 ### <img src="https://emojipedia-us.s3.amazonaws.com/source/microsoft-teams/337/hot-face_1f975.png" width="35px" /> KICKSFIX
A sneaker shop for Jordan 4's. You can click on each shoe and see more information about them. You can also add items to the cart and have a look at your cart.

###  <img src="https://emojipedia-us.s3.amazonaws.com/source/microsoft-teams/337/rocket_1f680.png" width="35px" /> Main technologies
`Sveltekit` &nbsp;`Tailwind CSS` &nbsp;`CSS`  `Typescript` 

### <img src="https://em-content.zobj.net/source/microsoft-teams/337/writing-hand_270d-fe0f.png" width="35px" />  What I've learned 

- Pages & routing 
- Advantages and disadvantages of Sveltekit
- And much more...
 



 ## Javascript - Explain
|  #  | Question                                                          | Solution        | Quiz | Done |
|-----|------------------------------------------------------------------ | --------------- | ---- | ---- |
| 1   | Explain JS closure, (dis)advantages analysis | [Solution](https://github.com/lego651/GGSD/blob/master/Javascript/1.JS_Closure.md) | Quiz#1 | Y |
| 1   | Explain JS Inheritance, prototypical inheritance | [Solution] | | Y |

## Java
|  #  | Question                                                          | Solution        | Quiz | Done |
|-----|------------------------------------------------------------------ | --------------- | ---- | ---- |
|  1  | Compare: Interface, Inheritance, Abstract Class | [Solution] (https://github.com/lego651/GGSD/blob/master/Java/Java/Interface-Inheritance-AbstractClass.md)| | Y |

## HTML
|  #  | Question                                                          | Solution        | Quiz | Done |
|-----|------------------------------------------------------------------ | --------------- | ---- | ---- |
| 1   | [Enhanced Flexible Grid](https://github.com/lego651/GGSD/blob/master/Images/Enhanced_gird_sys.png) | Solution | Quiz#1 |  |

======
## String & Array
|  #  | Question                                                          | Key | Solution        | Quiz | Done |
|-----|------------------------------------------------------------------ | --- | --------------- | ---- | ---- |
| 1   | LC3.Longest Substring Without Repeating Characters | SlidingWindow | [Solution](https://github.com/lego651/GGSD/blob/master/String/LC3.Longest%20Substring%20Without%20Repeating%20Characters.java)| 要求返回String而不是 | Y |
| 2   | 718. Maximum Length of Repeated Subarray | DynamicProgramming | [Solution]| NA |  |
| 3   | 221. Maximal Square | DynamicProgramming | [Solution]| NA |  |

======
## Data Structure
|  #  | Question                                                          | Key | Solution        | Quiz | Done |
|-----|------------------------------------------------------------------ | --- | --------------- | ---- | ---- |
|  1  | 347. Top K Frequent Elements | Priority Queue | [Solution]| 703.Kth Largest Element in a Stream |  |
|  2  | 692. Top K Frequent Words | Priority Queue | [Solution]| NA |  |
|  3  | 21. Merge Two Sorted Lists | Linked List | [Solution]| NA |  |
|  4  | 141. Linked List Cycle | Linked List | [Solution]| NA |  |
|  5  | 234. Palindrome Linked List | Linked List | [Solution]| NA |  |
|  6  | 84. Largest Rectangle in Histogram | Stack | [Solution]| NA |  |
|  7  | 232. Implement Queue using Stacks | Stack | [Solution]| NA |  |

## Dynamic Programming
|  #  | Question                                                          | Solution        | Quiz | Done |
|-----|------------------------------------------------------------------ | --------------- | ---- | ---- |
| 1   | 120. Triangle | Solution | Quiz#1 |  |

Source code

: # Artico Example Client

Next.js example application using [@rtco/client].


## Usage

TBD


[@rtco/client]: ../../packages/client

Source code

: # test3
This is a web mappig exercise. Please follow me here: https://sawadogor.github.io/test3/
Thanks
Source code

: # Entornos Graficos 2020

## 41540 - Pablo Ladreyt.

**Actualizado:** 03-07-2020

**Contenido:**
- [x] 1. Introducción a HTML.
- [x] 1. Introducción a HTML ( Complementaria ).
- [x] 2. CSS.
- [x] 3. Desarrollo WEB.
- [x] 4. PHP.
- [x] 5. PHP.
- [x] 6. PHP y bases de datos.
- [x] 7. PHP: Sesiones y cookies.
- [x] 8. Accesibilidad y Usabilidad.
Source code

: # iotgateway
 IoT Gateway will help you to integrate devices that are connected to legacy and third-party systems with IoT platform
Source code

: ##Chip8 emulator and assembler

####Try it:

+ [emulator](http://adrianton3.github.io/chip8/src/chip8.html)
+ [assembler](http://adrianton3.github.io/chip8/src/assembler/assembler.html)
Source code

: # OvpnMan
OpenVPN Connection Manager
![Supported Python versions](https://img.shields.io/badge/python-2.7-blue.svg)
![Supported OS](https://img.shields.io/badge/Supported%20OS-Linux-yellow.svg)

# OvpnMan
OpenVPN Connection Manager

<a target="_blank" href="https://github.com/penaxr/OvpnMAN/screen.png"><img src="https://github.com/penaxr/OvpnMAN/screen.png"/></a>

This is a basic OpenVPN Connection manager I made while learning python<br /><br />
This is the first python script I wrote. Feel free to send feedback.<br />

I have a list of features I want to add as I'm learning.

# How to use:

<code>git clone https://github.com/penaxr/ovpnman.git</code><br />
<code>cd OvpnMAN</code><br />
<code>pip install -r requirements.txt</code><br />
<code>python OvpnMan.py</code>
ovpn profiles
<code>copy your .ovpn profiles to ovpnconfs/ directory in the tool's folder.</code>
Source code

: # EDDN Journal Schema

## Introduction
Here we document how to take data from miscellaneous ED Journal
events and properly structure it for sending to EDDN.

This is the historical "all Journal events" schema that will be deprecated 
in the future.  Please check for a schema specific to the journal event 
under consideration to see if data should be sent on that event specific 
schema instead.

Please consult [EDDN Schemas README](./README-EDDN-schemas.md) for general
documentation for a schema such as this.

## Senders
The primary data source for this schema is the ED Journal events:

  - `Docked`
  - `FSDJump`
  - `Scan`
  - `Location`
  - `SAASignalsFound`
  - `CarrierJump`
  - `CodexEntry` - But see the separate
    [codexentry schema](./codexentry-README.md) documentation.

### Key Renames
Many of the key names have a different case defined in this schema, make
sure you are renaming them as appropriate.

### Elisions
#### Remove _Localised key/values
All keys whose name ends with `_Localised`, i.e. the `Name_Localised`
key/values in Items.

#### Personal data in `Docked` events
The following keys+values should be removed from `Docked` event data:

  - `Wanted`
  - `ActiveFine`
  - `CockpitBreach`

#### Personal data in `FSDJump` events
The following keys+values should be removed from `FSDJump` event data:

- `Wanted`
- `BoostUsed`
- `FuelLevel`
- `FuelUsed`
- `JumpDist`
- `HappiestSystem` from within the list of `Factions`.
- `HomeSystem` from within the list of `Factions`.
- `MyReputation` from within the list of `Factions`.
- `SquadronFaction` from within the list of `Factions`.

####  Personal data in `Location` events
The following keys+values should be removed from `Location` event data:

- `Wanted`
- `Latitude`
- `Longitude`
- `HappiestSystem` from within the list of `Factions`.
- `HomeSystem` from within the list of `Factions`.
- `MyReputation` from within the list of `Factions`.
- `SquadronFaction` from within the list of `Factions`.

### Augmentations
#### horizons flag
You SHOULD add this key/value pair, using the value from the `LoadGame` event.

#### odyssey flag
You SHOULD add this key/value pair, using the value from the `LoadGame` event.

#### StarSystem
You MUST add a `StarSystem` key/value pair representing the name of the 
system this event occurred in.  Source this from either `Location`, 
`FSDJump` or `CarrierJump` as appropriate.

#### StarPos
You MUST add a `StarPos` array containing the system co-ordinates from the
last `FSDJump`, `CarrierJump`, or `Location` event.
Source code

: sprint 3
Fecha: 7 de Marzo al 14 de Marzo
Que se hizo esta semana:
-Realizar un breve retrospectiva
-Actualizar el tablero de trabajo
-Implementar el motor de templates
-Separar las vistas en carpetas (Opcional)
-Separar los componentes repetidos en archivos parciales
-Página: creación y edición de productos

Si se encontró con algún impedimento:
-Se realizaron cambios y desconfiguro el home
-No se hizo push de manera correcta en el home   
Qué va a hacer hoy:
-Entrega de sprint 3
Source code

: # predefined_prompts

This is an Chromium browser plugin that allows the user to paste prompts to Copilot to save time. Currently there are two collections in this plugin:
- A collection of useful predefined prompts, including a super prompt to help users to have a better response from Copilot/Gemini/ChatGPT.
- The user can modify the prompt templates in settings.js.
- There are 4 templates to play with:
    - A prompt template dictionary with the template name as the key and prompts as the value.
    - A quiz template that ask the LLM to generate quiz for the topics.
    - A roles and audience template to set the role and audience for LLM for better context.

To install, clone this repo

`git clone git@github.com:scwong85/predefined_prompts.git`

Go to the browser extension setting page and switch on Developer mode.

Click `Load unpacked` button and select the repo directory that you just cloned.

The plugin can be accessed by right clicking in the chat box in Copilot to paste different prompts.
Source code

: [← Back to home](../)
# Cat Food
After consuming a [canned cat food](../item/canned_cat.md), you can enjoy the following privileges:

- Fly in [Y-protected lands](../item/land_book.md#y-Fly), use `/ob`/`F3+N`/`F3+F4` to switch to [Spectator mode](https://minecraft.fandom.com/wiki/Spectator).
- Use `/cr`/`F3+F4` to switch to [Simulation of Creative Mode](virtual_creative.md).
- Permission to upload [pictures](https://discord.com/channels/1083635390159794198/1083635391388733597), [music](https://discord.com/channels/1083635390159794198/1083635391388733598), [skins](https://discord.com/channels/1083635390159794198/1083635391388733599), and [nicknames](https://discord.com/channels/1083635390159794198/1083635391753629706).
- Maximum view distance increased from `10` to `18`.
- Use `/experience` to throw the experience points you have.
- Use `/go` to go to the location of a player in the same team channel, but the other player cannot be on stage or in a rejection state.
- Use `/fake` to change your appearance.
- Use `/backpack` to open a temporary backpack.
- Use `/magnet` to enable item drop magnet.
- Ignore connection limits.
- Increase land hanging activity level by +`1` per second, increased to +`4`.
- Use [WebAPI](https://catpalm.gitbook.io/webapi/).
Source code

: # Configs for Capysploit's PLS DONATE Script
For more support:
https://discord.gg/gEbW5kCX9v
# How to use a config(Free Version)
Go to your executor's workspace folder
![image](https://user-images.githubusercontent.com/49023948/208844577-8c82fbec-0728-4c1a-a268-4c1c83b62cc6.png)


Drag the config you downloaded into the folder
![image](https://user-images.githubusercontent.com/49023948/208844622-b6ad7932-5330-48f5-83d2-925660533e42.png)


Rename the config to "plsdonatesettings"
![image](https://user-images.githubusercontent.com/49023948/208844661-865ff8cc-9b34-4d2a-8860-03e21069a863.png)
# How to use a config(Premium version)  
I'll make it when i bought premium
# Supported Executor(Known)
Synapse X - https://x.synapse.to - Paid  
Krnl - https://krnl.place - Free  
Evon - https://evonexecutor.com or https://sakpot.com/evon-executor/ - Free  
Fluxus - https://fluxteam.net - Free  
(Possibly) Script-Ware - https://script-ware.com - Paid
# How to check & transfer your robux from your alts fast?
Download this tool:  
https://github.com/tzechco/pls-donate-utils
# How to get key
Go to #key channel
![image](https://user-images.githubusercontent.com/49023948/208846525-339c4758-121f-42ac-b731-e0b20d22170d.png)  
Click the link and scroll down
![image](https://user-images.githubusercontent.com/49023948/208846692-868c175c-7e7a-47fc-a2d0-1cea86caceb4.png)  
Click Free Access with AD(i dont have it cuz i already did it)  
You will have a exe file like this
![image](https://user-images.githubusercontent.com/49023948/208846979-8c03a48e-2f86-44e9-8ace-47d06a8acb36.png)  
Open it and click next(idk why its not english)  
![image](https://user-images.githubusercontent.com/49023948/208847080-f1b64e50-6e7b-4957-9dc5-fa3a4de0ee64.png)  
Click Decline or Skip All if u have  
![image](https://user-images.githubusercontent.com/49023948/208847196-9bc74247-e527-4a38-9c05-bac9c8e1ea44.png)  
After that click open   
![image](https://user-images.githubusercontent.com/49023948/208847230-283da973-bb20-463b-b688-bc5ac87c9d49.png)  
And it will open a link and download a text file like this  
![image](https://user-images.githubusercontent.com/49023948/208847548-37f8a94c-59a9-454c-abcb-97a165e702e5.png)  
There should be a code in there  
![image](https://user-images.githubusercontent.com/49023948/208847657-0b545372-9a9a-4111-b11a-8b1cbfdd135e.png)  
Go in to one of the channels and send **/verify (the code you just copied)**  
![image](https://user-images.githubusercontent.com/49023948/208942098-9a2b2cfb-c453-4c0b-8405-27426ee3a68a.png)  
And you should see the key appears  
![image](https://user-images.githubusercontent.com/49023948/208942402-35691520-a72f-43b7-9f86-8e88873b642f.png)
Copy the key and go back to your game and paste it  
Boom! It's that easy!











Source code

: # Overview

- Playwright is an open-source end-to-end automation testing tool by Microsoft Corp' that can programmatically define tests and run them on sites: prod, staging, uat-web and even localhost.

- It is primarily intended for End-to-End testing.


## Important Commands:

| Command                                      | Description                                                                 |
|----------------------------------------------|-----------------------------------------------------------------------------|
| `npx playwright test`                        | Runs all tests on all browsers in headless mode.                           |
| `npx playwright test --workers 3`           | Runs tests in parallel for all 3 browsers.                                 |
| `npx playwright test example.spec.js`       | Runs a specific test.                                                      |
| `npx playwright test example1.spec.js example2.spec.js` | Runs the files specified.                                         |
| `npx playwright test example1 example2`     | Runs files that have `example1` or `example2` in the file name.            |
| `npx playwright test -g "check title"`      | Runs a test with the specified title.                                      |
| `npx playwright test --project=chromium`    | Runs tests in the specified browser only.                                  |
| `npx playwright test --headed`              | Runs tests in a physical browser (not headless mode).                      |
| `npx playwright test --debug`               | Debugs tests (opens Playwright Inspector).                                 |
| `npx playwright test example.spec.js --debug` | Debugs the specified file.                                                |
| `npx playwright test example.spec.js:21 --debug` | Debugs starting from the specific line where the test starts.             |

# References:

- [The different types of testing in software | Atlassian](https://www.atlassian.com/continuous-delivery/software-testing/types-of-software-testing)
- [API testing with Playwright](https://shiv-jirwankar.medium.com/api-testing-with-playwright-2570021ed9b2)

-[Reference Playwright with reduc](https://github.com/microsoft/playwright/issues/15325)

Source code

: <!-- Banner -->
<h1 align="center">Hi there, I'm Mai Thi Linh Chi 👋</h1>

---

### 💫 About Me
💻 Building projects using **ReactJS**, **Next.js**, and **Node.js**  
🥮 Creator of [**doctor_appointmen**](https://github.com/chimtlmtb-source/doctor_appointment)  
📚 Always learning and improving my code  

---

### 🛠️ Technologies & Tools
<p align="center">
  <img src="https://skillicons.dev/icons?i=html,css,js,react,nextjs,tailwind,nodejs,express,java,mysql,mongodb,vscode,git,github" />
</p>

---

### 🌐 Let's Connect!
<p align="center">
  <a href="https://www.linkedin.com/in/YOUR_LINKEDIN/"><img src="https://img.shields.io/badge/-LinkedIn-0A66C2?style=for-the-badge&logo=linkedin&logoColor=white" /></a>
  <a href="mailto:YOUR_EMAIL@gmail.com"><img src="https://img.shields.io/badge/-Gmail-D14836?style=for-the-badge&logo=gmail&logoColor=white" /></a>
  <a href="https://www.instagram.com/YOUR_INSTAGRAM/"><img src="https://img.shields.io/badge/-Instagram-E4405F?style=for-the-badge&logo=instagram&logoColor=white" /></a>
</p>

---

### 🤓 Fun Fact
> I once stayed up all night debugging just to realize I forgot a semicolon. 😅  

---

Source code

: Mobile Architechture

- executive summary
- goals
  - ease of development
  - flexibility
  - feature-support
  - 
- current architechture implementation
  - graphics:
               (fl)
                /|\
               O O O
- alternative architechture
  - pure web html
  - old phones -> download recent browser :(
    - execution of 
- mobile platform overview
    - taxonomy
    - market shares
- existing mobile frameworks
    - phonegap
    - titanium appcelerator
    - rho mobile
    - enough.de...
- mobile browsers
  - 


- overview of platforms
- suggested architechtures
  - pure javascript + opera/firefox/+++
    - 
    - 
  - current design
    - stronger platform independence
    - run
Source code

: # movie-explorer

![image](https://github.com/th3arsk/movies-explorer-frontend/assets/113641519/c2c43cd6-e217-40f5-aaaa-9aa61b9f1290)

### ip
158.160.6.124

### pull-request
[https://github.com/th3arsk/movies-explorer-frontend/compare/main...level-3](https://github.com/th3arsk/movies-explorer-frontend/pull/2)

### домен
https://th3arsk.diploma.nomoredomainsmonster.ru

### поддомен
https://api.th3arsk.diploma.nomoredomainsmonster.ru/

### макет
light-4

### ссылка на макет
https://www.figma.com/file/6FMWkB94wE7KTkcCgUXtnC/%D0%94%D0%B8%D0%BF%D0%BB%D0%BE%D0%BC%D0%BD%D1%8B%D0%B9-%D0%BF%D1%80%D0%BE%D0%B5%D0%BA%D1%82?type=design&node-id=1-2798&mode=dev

────

- EXERCISE DIRECTIONS
Please, from the entries above, set down exactly the lines from the one containing "system this event" through the one containing "Go to the browser", and only those.

- COMPLETED TASK
system this event occurred in.  Source this from either `Location`, 
`FSDJump` or `CarrierJump` as appropriate.

#### StarPos
You MUST add a `StarPos` array containing the system co-ordinates from the
last `FSDJump`, `CarrierJump`, or `Location` event.
Source code

: sprint 3
Fecha: 7 de Marzo al 14 de Marzo
Que se hizo esta semana:
-Realizar un breve retrospectiva
-Actualizar el tablero de trabajo
-Implementar el motor de templates
-Separar las vistas en carpetas (Opcional)
-Separar los componentes repetidos en archivos parciales
-Página: creación y edición de productos

Si se encontró con algún impedimento:
-Se realizaron cambios y desconfiguro el home
-No se hizo push de manera correcta en el home   
Qué va a hacer hoy:
-Entrega de sprint 3
Source code

: # predefined_prompts

This is an Chromium browser plugin that allows the user to paste prompts to Copilot to save time. Currently there are two collections in this plugin:
- A collection of useful predefined prompts, including a super prompt to help users to have a better response from Copilot/Gemini/ChatGPT.
- The user can modify the prompt templates in settings.js.
- There are 4 templates to play with:
    - A prompt template dictionary with the template name as the key and prompts as the value.
    - A quiz template that ask the LLM to generate quiz for the topics.
    - A roles and audience template to set the role and audience for LLM for better context.

To install, clone this repo

`git clone git@github.com:scwong85/predefined_prompts.git`

Go to the browser extension setting page and switch on Developer mode.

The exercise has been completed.